The ban begins
The smoking ban that still shocks me in this State where tobacco still hovers as the number one and number three cash crop takes effect today. As a non-smoker (I do enjoy an occasional cigar, but only once in a great while), the ban doesn't really concern me on a personal level, but I am concerned about the loss of freedom that is the result of this kind of legislation.In reviewing comments so far this morning on the News-Sentinel story on the issue, the non-smokers appear to be gloating. "We no longer have to put up with a smoking section," they are saying. Some of these same people claim to favor the repeal of dry laws and the liberalization of other blue laws in this State. Ye hypocrites!
I have said all along that if a business owner wants to ban smoking in their establishment, they are certainly free to do so. In a free market, people vote with their feet and their dollars. If more people are frequenting businesses that do not allow smoking in their establishments, proprietors will eventually get the message. But alas, we have traded an ethic of freedom for the safe climate of legal paternalism.
The public smoking ban that takes effect today may very well become something that we as a people eventually become acclimated to, as its proponents suggest. The widespread acceptance of a minor tyranny does not make the strafing of freedom involved in such a law a good thing. This is a republic, not a raw democracy. Simply because the majority believe that something is good does not make it so, nor does it make removing liberty acceptable because the majority like the idea.

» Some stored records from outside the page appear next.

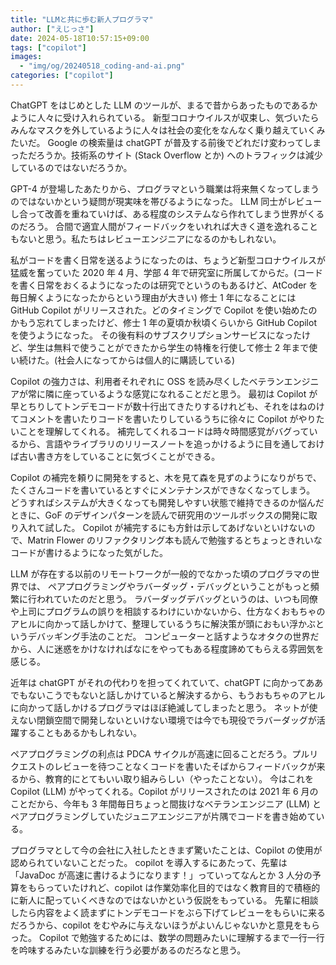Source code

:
 ```yaml
---
title: "LLMと共に歩む新人プログラマ"
author: ["えじっさ"]
date: 2024-05-18T10:57:15+09:00
tags: ["copilot"]
images:
  - "img/og/20240518_coding-and-ai.png"
categories: ["copilot"]
---
```


ChatGPT をはじめとした LLM のツールが、まるで昔からあったものであるかように人々に受け入れられている。
新型コロナウイルスが収束し、気づいたらみんなマスクを外しているように人々は社会の変化をなんなく乗り越えていくみたいだ。
Google の検索量は chatGPT が普及する前後でどれだけ変わってしまっただろうか。技術系のサイト (Stack Overflow とか) へのトラフィックは減少しているのではないだろうか。

GPT-4 が登場したあたりから、プログラマという職業は将来無くなってしまうのではないかという疑問が現実味を帯びるようになった。
LLM 同士がレビューし合って改善を重ねていけば、ある程度のシステムなら作れてしまう世界がくるのだろう。
合間で適宜人間がフィードバックをいれれば大きく道を逸れることもないと思う。私たちはレビューエンジニアになるのかもしれない。

私がコードを書く日常を送るようになったのは、ちょうど新型コロナウイルスが猛威を奮っていた 2020 年 4 月、学部 4 年で研究室に所属してからだ。(コードを書く日常をおくるようになったのは研究でというのもあるけど、AtCoder を毎日解くようになったからという理由が大きい)
修士 1 年になることには GitHub Copilot がリリースされた。どのタイミングで Copilot を使い始めたのかもう忘れてしまったけど、修士 1 年の夏頃か秋頃くらいから GitHub Copilot を使うようになった。
その後有料のサブスクリプションサービスになったけど、学生は無料で使うことができたから学生の特権を行使して修士 2 年まで使い続けた。(社会人になってからは個人的に購読している)

Copilot の強力さは、利用者それぞれに OSS を読み尽くしたベテランエンジニアが常に隣に座っているような感覚になれることだと思う。
最初は Copilot が早とちりしてトンデモコードが数十行出てきたりするけれども、それをはねのけてコメントを書いたりコードを書いたりしているうちに徐々に Copilot がやりたいことを理解してくれる。
補完してくれるコードは時々時間感覚がバグっているから、言語やライブラリのリリースノートを追っかけるように目を通しておけば古い書き方をしていることに気づくことができる。

Copilot の補完を頼りに開発をすると、木を見て森を見ずのようになりがちで、たくさんコードを書いているとすぐにメンテナンスができなくなってしまう。
どうすればシステムが大きくなっても開発しやすい状態で維持できるのか悩んだときに、GoF のデザインパターンを読んで研究用のツールボックスの開発に取り入れて試した。
Copilot が補完するにも方針は示してあげないといけないので、Matrin Flower のリファクタリング本も読んで勉強するとちょっときれいなコードが書けるようになった気がした。

LLM が存在する以前のリモートワークが一般的でなかった頃のプログラマの世界では、 ペアプログラミングやラバーダッグ・デバッグということがもっと頻繁に行われていたのだと思う。
ラバーダッグデバッグというのは、いつも同僚や上司にプログラムの誤りを相談するわけにいかないから、仕方なくおもちゃのアヒルに向かって話しかけて、整理しているうちに解決策が頭におもい浮かぶというデバッギング手法のことだ。
コンピューターと話すようなオタクの世界だから、人に迷惑をかけなければなにをやってもある程度諦めてもらえる雰囲気を感じる。

近年は chatGPT がそれの代わりを担ってくれていて、chatGPT に向かってああでもないこうでもないと話しかけていると解決するから、もうおもちゃのアヒルに向かって話しかけるプログラマはほぼ絶滅してしまったと思う。
ネットが使えない閉鎖空間で開発しないといけない環境では今でも現役でラバーダッグが活躍することもあるかもしれない。

ペアプログラミングの利点は PDCA サイクルが高速に回ることだろう。プルリクエストのレビューを待つことなくコードを書いたそばからフィードバックが来るから、教育的にとてもいい取り組みらしい（やったことない）。
今はこれを Copilot (LLM) がやってくれる。Copilot がリリースされたのは 2021 年 6 月のことだから、今年も 3 年間毎日ちょっと間抜けなベテランエンジニア (LLM) とペアプログラミングしていたジュニアエンジニアが片隅でコードを書き始めている。

プログラマとして今の会社に入社したときまず驚いたことは、Copilot の使用が認められていないことだった。
copilot を導入するにあたって、先輩は「JavaDoc が高速に書けるようになります！」っていってなんとか 3 人分の予算をもらっていたけれど、copilot は作業効率化目的ではなく教育目的で積極的に新人に配っていくべきなのではないかという仮説をもっている。
先輩に相談したら内容をよく読まずにトンデモコードをぶら下げてレビューをもらいに来るだろうから、copilot をむやみに与えないほうがよいんじゃないかと意見をもらった。
Copilot で勉強するためには、数学の問題みたいに理解するまで一行一行を吟味するみたいな訓練を行う必要があるのだろなと思う。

In accepting the smoking ban, the State of Tennessee is starting to travel down the same dangerous road that much of the rest of the country has already embarked upon-the notion that the State can better care for us than we can for ourselves.
It is an inherently UnAmerican way to think.
Labels: Tennessee politics
2 Comments:
The real tyranny here is not that the people of Tennessee have, through an act of their democratic representatives, liberated themselves from shouldering the lung cancer risks of citizens who smoke; it is that all these constraints on smoking have been enacted without science determining whether the risks of smoking are inherent in the burning of the tobacco leaf or a product of the additives introduced during cigarette manufacture. What if pure tobacco smoke is no more dangerous than hickory smoke? What if tobacco farmers are suffering for the sins of the cigarette industry?
No disagreement on the issue of tobacco smoke vs. additives and the cigarette industry. Quality cigars have far fewer additives if any, and you don't here of people who smoke Arturo Fuente's going before their time.
It is not the job of the State, however, to be the personal health police. Were this the case, it could be argued that we ought to still have prohibition because drunk driving is a scourge.